Start of Source data

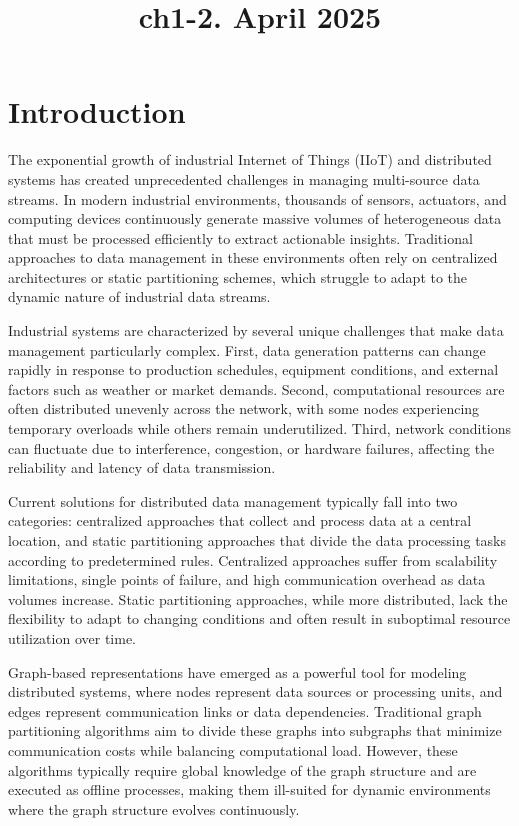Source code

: \documentclass{article}
\title{ch1-2. April 2025}
\begin{document}
\maketitle


\section{Introduction}

The exponential growth of industrial Internet of Things (IIoT) and distributed systems has created unprecedented challenges in managing multi-source data streams. In modern industrial environments, thousands of sensors, actuators, and computing devices continuously generate massive volumes of heterogeneous data that must be processed efficiently to extract actionable insights. Traditional approaches to data management in these environments often rely on centralized architectures or static partitioning schemes, which struggle to adapt to the dynamic nature of industrial data streams.

Industrial systems are characterized by several unique challenges that make data management particularly complex. First, data generation patterns can change rapidly in response to production schedules, equipment conditions, and external factors such as weather or market demands. Second, computational resources are often distributed unevenly across the network, with some nodes experiencing temporary overloads while others remain underutilized. Third, network conditions can fluctuate due to interference, congestion, or hardware failures, affecting the reliability and latency of data transmission.

Current solutions for distributed data management typically fall into two categories: centralized approaches that collect and process data at a central location, and static partitioning approaches that divide the data processing tasks according to predetermined rules. Centralized approaches suffer from scalability limitations, single points of failure, and high communication overhead as data volumes increase. Static partitioning approaches, while more distributed, lack the flexibility to adapt to changing conditions and often result in suboptimal resource utilization over time.

Graph-based representations have emerged as a powerful tool for modeling distributed systems, where nodes represent data sources or processing units, and edges represent communication links or data dependencies. Traditional graph partitioning algorithms aim to divide these graphs into subgraphs that minimize communication costs while balancing computational load. However, these algorithms typically require global knowledge of the graph structure and are executed as offline processes, making them ill-suited for dynamic environments where the graph structure evolves continuously.
\\
\\
\end{document}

End of Source data

> _What you need to do_
Return exactly what appears from the opening line of the material through the line with "Industrial systems are", apart from the pictures.

> _Written solution_
Source code

: \documentclass{article}
\title{ch1-2. April 2025}
\begin{document}
\maketitle


\section{Introduction}

The exponential growth of industrial Internet of Things (IIoT) and distributed systems has created unprecedented challenges in managing multi-source data streams. In modern industrial environments, thousands of sensors, actuators, and computing devices continuously generate massive volumes of heterogeneous data that must be processed efficiently to extract actionable insights. Traditional approaches to data management in these environments often rely on centralized architectures or static partitioning schemes, which struggle to adapt to the dynamic nature of industrial data streams.

Industrial systems are characterized by several unique challenges that make data management particularly complex. First, data generation patterns can change rapidly in response to production schedules, equipment conditions, and external factors such as weather or market demands. Second, computational resources are often distributed unevenly across the network, with some nodes experiencing temporary overloads while others remain underutilized. Third, network conditions can fluctuate due to interference, congestion, or hardware failures, affecting the reliability and latency of data transmission.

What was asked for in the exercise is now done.